Segment Start: GIVEN INFORMATION
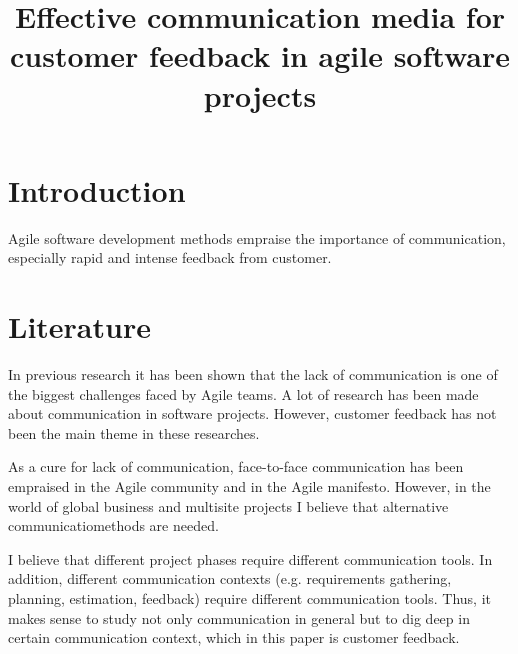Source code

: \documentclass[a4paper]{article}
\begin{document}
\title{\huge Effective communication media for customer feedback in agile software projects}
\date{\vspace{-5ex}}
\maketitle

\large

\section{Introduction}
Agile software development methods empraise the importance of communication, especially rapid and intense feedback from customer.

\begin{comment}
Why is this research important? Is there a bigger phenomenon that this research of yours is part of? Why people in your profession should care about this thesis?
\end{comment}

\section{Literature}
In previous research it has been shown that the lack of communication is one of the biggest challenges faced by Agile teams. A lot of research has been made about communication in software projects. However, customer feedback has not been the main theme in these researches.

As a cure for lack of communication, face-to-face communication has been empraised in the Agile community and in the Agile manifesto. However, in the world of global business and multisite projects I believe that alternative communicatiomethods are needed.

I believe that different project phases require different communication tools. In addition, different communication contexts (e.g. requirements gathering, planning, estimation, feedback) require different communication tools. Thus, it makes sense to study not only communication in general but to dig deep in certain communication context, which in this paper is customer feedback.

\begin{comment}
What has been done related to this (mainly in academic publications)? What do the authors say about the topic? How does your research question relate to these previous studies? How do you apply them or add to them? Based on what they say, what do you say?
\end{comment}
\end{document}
Segment End: GIVEN INFORMATION
ACTION ITEM: Based on the entries above, please state how many lines include "section", leaving out everything else.

PROBLEM SOLUTION: 2